I am in the process of buying a 20 gal tank stand on Craigslist.
I'm planning on getting a new 20 gal tank soon. My 29 gal tank is overstocked
and I would like to move some fish from it to the new 20 gal.

Any suggestions on what should be moved from the following list:
5 zebra danios
7 neon tetras
5 platies
3 serpae tetras

They have all been in the 29 gal since July of this year and are doing well.

Thanks !


----------



## MissPisces (Jun 8, 2011)

Well, you could move the platies and establish the 20 gallon as an all-platy tank. They like a bit of aquarium salt in the water (I've read that they prefer more salt than other fish), so that might be beneficial to them and to the fish that don't like salt.

You probably shouldn't break up the tetra and danio schools, so if you want to keep the platies with the other fish then you could choose one group of fish and move them. You could also move the tetras to the other tank, and start up an all-tetra tank... It really depends on what you'd prefer.


----------



## JDfishguy388 (Nov 26, 2010)

In my opinion as long as you filtration is good and u clean you tank like you should the amout of fish you have I wouldn't consider overstocked. I would buy any more but if they are all working well together and not harming each other you should be ok. 

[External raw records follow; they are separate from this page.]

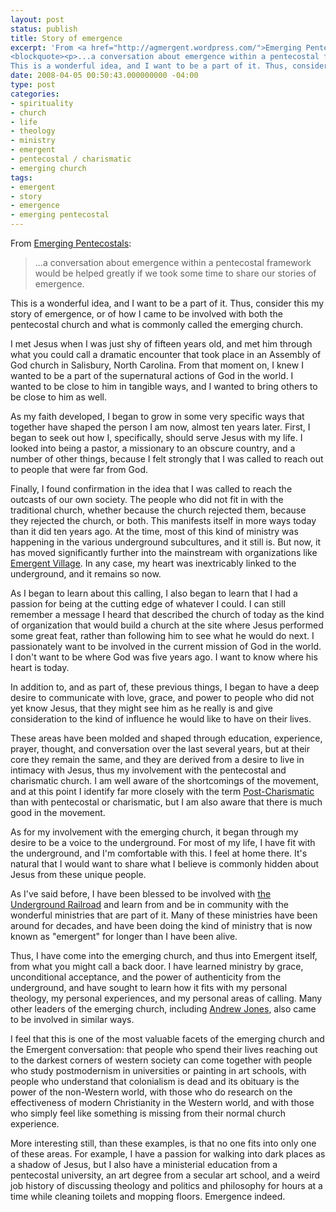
 ```yaml
---
layout: post
status: publish
title: Story of emergence
excerpt: 'From <a href="http://agmergent.wordpress.com/">Emerging Pentecostals</a>:
<blockquote><p>...a conversation about emergence within a pentecostal framework would be helped greatly if we took some time to share our stories of emergence.</p></blockquote>
This is a wonderful idea, and I want to be a part of it. Thus, consider this my story of emergence, or of how I came to be involved with both the pentecostal church and what is commonly called the emerging church.'
date: 2008-04-05 00:50:43.000000000 -04:00
type: post
categories:
- spirituality
- church
- life
- theology
- ministry
- emergent
- pentecostal / charismatic
- emerging church
tags:
- emergent
- story
- emergence
- emerging pentecostal
---
```

From <a href="http://agmergent.wordpress.com/">Emerging Pentecostals</a>:
<blockquote><p>...a conversation about emergence within a pentecostal framework would be helped greatly if we took some time to share our stories of emergence.</p></blockquote>
This is a wonderful idea, and I want to be a part of it. Thus, consider this my story of emergence, or of how I came to be involved with both the pentecostal church and what is commonly called the emerging church.

I met Jesus when I was just shy of fifteen years old, and met him through what you could call a dramatic encounter that took place in an Assembly of God church in Salisbury, North Carolina. From that moment on, I knew I wanted to be a part of the supernatural actions of God in the world. I wanted to be close to him in tangible ways, and I wanted to bring others to be close to him as well.

As my faith developed, I began to grow in some very specific ways that together have shaped the person I am now, almost ten years later. First, I began to seek out how I, specifically, should serve Jesus with my life. I looked into being a pastor, a missionary to an obscure country, and a number of other things, because I felt strongly that I was called to reach out to people that were far from God. 

Finally, I found confirmation in the idea that I was called to reach the outcasts of our own society. The people who did not fit in with the traditional church, whether because the church rejected them, because they rejected the church, or both. This manifests itself in more ways today than it did ten years ago. At the time, most of this kind of ministry was happening in the various underground subcultures, and it still is. But now, it has moved significantly further into the mainstream with organizations like <a href="http://www.emergentvillage.org/">Emergent Village</a>. In any case, my heart was inextricably linked to the underground, and it remains so now.

As I began to learn about this calling, I also began to learn that I had a passion for being at the cutting edge of whatever I could. I can still remember a message I heard that described the church of today as the kind of organization that would build a church at the site where Jesus performed some great feat, rather than following him to see what he would do next. I passionately want to be involved in the current mission of God in the world. I don't want to be where God was five years ago. I want to know where his heart is today.

In addition to, and as part of, these previous things, I began to have a deep desire to communicate with love, grace, and power to people who did not yet know Jesus, that they might see him as he really is and give consideration to the kind of influence he would like to have on their lives.

These areas have been molded and shaped through education, experience, prayer, thought, and conversation over the last several years, but at their core they remain the same, and they are derived from a desire to live in intimacy with Jesus, thus my involvement with the pentecostal and charismatic church. I am well aware of the shortcomings of the movement, and at this point I identify far more closely with the term <a href="http://www.robbymac.org/charismatic/">Post-Charismatic</a> than with pentecostal or charismatic, but I am also aware that there is much good in the movement.

As for my involvement with the emerging church, it began through my desire to be a voice to the underground. For most of my life, I have fit with the underground, and I'm comfortable with this. I feel at home there. It's natural that I would want to share what I believe is commonly hidden about Jesus from these unique people.

As I've said before, I have been blessed to be involved with <a href="http://www.theundergroundrailroad.org/">the Underground Railroad</a> and learn from and be in community with the wonderful ministries that are part of it. Many of these ministries have been around for decades, and have been doing the kind of ministry that is now known as "emergent" for longer than I have been alive.

Thus, I have come into the emerging church, and thus into Emergent itself, from what you might call a back door. I have learned ministry by grace, unconditional acceptance, and the power of authenticity from the underground, and have sought to learn how it fits with my personal theology, my personal experiences, and my personal areas of calling. Many other leaders of the emerging church, including <a href="http://tallskinnykiwi.typepad.com/">Andrew Jones</a>, also came to be involved in similar ways. 

I feel that this is one of the most valuable facets of the emerging church and the Emergent conversation: that people who spend their lives reaching out to the darkest corners of western society can come together with people who study postmodernism in universities or painting in art schools, with people who understand that colonialism is dead and its obituary is the power of the non-Western world, with those who do research on the effectiveness of modern Christianity in the Western world, and with those who simply feel like something is missing from their normal church experience.

More interesting still, than these examples, is that no one fits into only one of these areas. For example, I have a passion for walking into dark places as a shadow of Jesus, but I also have a ministerial education from a pentecostal university, an art degree from a secular art school, and a weird job history of discussing theology and politics and philosophy for hours at a time while cleaning toilets and mopping floors. Emergence indeed.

I put live plants in with my neons and zebra danios in a 20 and use it to grow out my African cichlid fry. The plants keep the water extremely oxygenated and everyone seems fine. Just my opinion.


----------



## HFGGHG (Aug 28, 2011)

My favorite fish is the platy, so I could easily have multiple tanks of those awesome
beauties ! I've recently planted anubias and elodea. I do weekly wc's, approx. 15%.
All levels check out. All fish get along. I was just concerned that at mature size,
so many fish could change the H20 conditions ?
IF I do remove any fish from the 29g, I'm thinking it might be the zebras since they
have the reputation of being the hardiness.


----------



## holly12 (Apr 21, 2011)

Serpaes need to be in 6+ as do the Danios, so when you do split up your fish, maybe add to those 2 schools. Serpae's can be really nippy, so adding more may help them to establish a good hierarchy.


----------



## HFGGHG (Aug 28, 2011)

I did have 6 zebra danios, one dropped out of the school, so to speak.
I am going to move them to the new 20 gal and I'll add a couple more danios. I think that the remaining fish in the 29 gal will benefit even though
the danios do fine with all of them.
I was thinking of adding to the serpae tetras. Are black skirt
tetras of the same species ?


----------



## prostock442 (Feb 5, 2011)

Petco has their $1.00 per gallon tank sale going this month. I bought a couple 10's..... They have up to size 40 breeder. They have a nice 20 Long for $20.00


----------



## HFGGHG (Aug 28, 2011)

Hah, lol, checked it out today ! Trying to figure out if it's cheaper to buy a 20g kit or buy everything seperately. Hood and light run about $40, so with
tank would be up to $60. Then there is the filter and the heater.
Kit is around $95.


----------



## prostock442 (Feb 5, 2011)

Go to Linens & Things webiste, LNT.com for inexpensive supplies, including heaters, filters & all you'll need. I just bought 2 heaters & a bunch of other stuff from them.


----------



## holly12 (Apr 21, 2011)

LINENS N' THINGS has fish tank heaters and supplies?????? That is soooo weird!


----------



## HFGGHG (Aug 28, 2011)

I was thinking the same thing ! The LNT store around here went out of
business. I will check out their website !


----------



## prostock442 (Feb 5, 2011)

they have TONS & I mean TONS of aquarium stuff. Any order is FREE SHIPPING also. Sooooooooooo COOL!!!!! Just type in the search what you're looking for. Or FISH and it'll bring up TONS!!!!!!!!! LOL


----------